BIO

Sarah Rossiter was born in 1984 in Ōtautahi, Aotearoa.

Sarah has recently returned to Pōneke, Aotearoa after being based in Birraranga (Melbourne), Australia since 2012. She began making wheel thrown ceramics under the tutorage of Valerie Restarick at her North Carlton studio in 2014 . Sarah went on to attend an artist residency in Oaxaca, Mexico in 2016 where she learnt to hand build ceramics under the guidance of local artisans. In 2017 she spent 6 months living and creating work in the desert  of Mparntwe (Alice Springs), Australia.

Sarah is an Interdisciplinary artist working across the mediums of Painting, Installation, Textiles, Photography and Ceramics.  As a practicing ceramicist, she’s motivated to make work that inquires into the functions and aesthetic qualities associated with domestic objects. She works predominantly in installation bringing together her myriad of practices and marrying them in a formal context.
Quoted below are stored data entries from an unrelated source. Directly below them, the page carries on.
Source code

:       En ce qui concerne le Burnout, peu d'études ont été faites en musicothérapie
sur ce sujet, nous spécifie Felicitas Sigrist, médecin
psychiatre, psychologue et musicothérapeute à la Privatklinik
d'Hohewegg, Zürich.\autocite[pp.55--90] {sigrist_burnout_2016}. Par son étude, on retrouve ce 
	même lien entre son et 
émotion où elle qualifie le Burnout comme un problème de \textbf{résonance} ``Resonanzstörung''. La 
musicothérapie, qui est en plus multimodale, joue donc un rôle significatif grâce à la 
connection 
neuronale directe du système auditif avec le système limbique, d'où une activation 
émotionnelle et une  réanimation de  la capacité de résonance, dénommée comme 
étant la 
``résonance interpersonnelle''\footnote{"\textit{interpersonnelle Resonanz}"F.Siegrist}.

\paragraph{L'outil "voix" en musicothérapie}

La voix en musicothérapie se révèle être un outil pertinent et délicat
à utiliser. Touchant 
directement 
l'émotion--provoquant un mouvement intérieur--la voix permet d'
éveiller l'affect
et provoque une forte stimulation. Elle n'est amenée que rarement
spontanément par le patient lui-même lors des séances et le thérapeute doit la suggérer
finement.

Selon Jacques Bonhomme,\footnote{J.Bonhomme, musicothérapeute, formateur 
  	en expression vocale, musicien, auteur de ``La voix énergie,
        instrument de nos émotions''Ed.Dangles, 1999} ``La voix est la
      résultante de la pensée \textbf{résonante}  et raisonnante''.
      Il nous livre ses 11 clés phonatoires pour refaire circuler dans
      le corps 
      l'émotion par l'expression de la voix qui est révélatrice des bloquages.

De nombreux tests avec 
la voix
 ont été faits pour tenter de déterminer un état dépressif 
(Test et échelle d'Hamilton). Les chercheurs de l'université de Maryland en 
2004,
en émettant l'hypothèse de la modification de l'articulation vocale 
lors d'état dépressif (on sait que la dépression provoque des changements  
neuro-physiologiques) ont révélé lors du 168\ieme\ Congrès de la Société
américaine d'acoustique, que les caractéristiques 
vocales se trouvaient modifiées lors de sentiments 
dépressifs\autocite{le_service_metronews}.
Sarah’s installation work is a sprawling regurgitation of objects and artwork culled from her bedroom and studio and placed within a gallery context. Her installations supplant her trans-disciplinary practice as a major work that moves between states of becoming and decay, new beginnings and departure, and references the noisy, chaotic and energized nebula that characterizes her visual practice.

The irregular and disparate media she employs are realised through small back catalogues of drawings, photography, clay work, as well as found sculpture and assembled bricolage. These formal components, sitting comfortably in gallery context, are undercut and likened to the plethora of jumbled everyday-detritus she simultaneously presents as opus. The sweeping of everyday objects include seashells and empty beer cans, tokens of game-play, cogwheels, puddles of pigmented water, collections of toys, and dried flora.

In her work she aims to reveal a deeper glimpse into her everyday fascinations that would otherwise remain in clandestine. She works with nostalgia, re purposing, creation, transformation, loss and reimagining.